*** Block opens ***
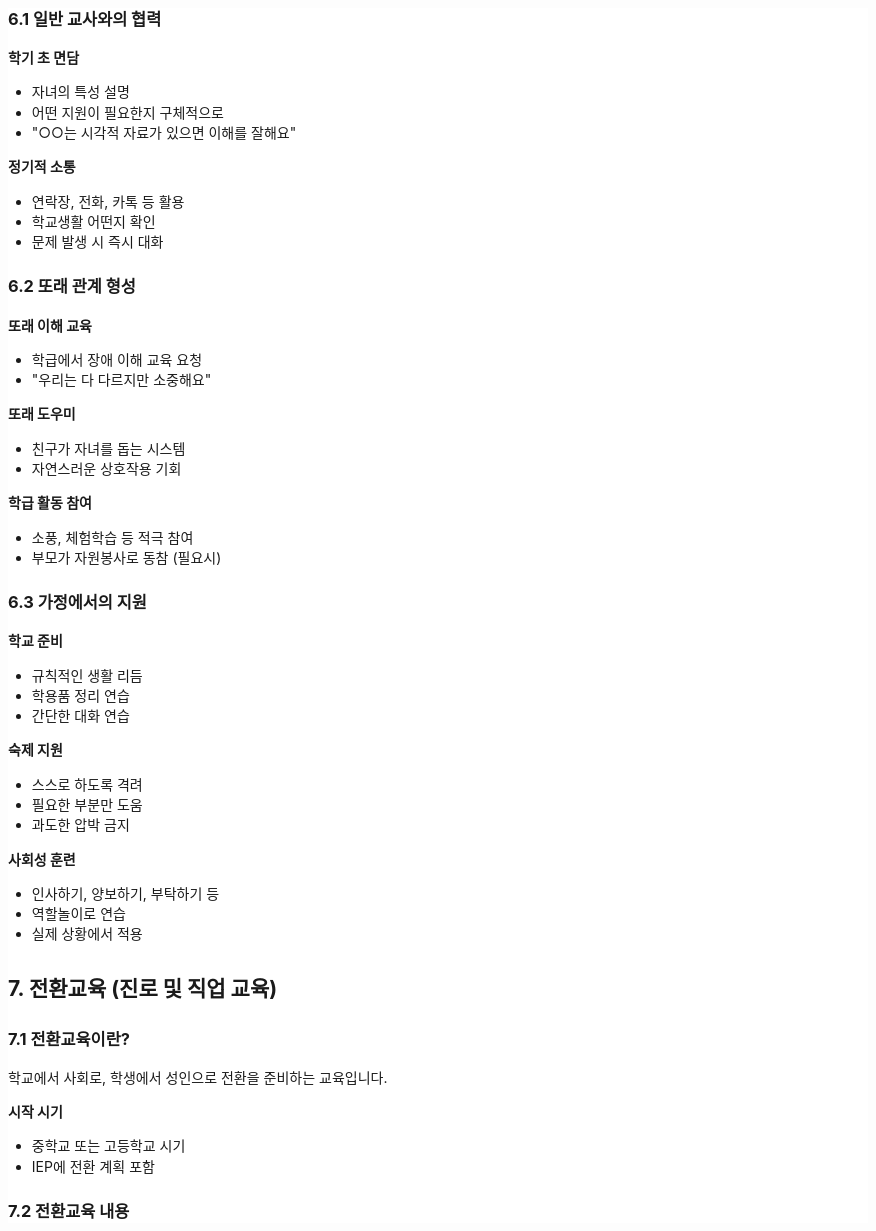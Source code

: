 ### 6.1 일반 교사와의 협력

**학기 초 면담**
- 자녀의 특성 설명
- 어떤 지원이 필요한지 구체적으로
- "○○는 시각적 자료가 있으면 이해를 잘해요"

**정기적 소통**
- 연락장, 전화, 카톡 등 활용
- 학교생활 어떤지 확인
- 문제 발생 시 즉시 대화

### 6.2 또래 관계 형성

**또래 이해 교육**
- 학급에서 장애 이해 교육 요청
- "우리는 다 다르지만 소중해요"

**또래 도우미**
- 친구가 자녀를 돕는 시스템
- 자연스러운 상호작용 기회

**학급 활동 참여**
- 소풍, 체험학습 등 적극 참여
- 부모가 자원봉사로 동참 (필요시)

### 6.3 가정에서의 지원

**학교 준비**
- 규칙적인 생활 리듬
- 학용품 정리 연습
- 간단한 대화 연습

**숙제 지원**
- 스스로 하도록 격려
- 필요한 부분만 도움
- 과도한 압박 금지

**사회성 훈련**
- 인사하기, 양보하기, 부탁하기 등
- 역할놀이로 연습
- 실제 상황에서 적용

## 7. 전환교육 (진로 및 직업 교육)

### 7.1 전환교육이란?

학교에서 사회로, 학생에서 성인으로 전환을 준비하는 교육입니다.

**시작 시기**
- 중학교 또는 고등학교 시기
- IEP에 전환 계획 포함

### 7.2 전환교육 내용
*** Block closes ***
**About this task**
Reproduce, exactly and only, the lines running from the one with "### 6.3 가정에서의 지원" to the end of the listing above.

**Response for this exercise**
### 6.3 가정에서의 지원

**학교 준비**
- 규칙적인 생활 리듬
- 학용품 정리 연습
- 간단한 대화 연습

**숙제 지원**
- 스스로 하도록 격려
- 필요한 부분만 도움
- 과도한 압박 금지

**사회성 훈련**
- 인사하기, 양보하기, 부탁하기 등
- 역할놀이로 연습
- 실제 상황에서 적용

## 7. 전환교육 (진로 및 직업 교육)

### 7.1 전환교육이란?

학교에서 사회로, 학생에서 성인으로 전환을 준비하는 교육입니다.

**시작 시기**
- 중학교 또는 고등학교 시기
- IEP에 전환 계획 포함

### 7.2 전환교육 내용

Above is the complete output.